27 619 Los Angeles Angels Beau Brooks C Troy Ala.
28 620 New York Yankees Pat Venditte RHP/LHP Creighton Neb.
Switch-pitcher Pat Venditte couldn't match his 43 2/3-inning scoreless streak and 1.88 ERA from 2007, but he still had an amazing season nonetheless. Venditte appeared in 37 of Creighton's 58 games, leading he team in wins (nine) and saves (seven) while posting a 101-21 K-BB ratio in 86 innings. The former walk-on has thrown ambidextrously since he was 3, and he recorded a strikeout with each arm 17 different times this year. Scouts consider him more of a novelty than a true prospect, as his stuff is ordinary from both sides. As a righthander, he works with an upper-80s fastball and a curveball, slider and changeup. As a lefty, he drops his arm angle and utilizes a low-80s fastball and a slow, sweepy breaking ball. The Yankees drafted him in the 45th round last year, and someone will take him as a senior sign in the middle rounds this time.
29 621 Cleveland Indians Marty Popham RHP Union (Ky.) Ky.
30 622 Boston Red Sox Alex Meyer RHP Greensburg (Ind.) HS Ind.

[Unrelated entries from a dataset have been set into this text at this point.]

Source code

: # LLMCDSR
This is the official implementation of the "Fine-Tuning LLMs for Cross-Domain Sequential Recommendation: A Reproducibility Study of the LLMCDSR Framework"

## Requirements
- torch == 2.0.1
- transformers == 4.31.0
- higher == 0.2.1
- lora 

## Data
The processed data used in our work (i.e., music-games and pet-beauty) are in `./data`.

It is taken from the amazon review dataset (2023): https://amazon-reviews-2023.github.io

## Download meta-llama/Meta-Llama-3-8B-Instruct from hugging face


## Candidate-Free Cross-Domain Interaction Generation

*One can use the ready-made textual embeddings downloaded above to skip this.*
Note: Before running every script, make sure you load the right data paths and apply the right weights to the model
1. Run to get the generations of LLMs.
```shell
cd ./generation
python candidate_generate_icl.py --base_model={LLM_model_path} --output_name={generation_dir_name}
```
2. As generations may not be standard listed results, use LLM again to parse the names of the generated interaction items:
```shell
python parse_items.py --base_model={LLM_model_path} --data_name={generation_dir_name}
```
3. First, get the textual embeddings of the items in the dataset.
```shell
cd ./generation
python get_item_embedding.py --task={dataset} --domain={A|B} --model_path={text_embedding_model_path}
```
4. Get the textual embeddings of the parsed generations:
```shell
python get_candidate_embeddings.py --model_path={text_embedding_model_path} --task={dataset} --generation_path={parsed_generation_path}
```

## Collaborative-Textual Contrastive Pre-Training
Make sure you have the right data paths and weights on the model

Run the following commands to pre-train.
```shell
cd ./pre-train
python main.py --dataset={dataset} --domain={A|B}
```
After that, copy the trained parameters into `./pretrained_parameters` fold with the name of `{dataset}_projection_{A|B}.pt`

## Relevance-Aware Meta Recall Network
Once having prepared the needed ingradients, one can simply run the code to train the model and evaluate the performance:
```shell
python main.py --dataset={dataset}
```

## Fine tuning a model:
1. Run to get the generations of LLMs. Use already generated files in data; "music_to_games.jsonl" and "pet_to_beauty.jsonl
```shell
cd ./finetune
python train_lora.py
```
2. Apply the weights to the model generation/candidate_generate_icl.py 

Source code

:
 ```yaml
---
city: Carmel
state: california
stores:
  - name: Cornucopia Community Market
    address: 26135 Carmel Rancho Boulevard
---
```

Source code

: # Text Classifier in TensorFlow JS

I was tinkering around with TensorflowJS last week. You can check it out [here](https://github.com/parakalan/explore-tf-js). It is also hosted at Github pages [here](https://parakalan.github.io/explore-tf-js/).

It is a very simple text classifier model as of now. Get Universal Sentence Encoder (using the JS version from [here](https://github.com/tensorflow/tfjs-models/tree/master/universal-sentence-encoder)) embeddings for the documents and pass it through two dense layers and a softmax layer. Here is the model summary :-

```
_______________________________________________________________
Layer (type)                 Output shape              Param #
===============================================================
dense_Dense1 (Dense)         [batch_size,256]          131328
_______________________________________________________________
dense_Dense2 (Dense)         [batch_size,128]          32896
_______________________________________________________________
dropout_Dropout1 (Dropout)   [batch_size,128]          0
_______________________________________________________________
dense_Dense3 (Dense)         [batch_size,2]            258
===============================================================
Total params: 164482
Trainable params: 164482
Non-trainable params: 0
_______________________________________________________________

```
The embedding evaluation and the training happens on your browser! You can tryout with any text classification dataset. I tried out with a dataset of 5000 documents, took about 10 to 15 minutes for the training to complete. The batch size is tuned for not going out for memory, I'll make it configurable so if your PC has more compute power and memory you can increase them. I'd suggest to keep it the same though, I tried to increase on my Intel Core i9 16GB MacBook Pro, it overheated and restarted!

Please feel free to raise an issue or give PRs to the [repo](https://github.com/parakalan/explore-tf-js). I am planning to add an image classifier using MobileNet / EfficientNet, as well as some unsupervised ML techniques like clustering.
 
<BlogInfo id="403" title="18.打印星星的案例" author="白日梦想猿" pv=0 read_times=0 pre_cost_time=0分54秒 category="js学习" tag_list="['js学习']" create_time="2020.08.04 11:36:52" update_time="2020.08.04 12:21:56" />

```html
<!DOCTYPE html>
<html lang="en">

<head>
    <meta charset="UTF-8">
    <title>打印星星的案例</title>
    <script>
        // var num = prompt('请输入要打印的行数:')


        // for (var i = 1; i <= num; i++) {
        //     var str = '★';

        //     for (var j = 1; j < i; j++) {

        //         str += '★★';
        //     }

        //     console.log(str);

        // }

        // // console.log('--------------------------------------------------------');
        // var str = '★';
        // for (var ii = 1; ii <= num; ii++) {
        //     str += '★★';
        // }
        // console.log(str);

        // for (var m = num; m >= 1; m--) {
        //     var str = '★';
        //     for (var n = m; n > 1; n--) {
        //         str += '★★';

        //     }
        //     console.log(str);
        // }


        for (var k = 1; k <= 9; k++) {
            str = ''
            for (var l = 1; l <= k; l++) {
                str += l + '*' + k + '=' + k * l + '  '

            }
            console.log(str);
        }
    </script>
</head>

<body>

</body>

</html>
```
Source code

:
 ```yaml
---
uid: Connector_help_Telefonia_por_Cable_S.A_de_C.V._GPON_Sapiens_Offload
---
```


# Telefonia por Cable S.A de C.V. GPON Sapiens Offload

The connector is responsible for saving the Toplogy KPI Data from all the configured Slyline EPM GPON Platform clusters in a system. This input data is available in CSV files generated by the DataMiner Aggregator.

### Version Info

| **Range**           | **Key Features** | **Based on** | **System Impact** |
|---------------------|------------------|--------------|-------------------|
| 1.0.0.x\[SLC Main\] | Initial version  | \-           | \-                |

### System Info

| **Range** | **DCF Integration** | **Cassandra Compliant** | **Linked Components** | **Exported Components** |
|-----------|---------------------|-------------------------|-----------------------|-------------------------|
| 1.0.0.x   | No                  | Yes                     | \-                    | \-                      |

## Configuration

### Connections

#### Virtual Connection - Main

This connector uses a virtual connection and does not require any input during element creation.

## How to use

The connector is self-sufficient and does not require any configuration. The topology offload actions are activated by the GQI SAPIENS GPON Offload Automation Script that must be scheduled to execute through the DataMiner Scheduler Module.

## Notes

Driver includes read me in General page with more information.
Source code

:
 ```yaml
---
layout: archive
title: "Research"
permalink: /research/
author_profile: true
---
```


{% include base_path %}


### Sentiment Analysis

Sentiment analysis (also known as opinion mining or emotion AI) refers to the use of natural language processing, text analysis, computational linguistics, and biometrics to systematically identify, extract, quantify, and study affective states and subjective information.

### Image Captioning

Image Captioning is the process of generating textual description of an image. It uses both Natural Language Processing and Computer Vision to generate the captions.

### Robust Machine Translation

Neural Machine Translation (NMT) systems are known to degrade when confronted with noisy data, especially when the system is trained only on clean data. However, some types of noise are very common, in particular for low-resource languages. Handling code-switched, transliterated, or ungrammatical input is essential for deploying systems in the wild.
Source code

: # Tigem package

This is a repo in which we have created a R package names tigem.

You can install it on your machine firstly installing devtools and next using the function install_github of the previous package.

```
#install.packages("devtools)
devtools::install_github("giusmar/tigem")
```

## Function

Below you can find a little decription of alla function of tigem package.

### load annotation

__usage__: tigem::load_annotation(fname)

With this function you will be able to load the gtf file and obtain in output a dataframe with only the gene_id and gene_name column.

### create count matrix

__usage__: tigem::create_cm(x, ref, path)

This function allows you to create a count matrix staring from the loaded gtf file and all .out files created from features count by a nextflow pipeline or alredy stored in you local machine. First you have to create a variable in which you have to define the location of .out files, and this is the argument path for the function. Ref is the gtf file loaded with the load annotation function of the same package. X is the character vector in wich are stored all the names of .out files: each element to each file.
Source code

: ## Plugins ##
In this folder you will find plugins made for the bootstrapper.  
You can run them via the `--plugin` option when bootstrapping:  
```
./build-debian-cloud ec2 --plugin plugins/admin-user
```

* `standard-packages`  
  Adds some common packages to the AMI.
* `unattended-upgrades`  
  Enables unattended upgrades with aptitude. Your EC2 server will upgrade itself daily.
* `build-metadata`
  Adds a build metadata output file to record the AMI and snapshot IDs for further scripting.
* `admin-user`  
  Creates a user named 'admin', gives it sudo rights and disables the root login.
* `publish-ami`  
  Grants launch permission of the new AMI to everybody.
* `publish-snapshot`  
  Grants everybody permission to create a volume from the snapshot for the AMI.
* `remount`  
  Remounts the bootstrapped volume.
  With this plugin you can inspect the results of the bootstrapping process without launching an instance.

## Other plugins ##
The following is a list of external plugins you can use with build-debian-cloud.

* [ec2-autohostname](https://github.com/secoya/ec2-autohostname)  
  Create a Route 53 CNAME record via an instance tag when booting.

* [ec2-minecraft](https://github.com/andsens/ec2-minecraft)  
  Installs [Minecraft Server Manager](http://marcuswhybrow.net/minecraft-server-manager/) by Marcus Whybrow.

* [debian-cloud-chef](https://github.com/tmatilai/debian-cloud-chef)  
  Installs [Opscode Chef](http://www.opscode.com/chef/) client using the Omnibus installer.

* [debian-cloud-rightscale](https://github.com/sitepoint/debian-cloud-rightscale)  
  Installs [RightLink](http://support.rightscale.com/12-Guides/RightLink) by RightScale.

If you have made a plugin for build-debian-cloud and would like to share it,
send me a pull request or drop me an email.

Meyer created a huge stir at the Perfect Game National showcase last summer. He hadn't planned on attending the event, but his summer team was already in Cincinnati so he stopped by to pitch two innings. Meyer threw his fastball from 92-95 mph, and his hard breaking ball was even nastier. Just like that, he was tabbed as a potential first-rounder for the 2008 draft. This spring, Meyer has continued to show the talent to go in the bottom of the first round, but clubs don't think he'll sign even if he does go that high. He's advised by the Scott Boras Corp., and seems destined to attend Kentucky, so it's unlikely a team will gamble a premium draft choice on him. Meyer throws his pitches on a steep downward plane, thanks to his 6-foot-7, 200-pound frame. Unlike many big pitchers, he doesn't have much difficulty keeping his mechanics in sync and repeating his delivery, the result of the athleticism that makes him an all-conference center for his high school basketball team. If Meyer does opt for the Wildcats over pro ball, it's easy to envision him in the mix for the No. 1 overall pick in 2011.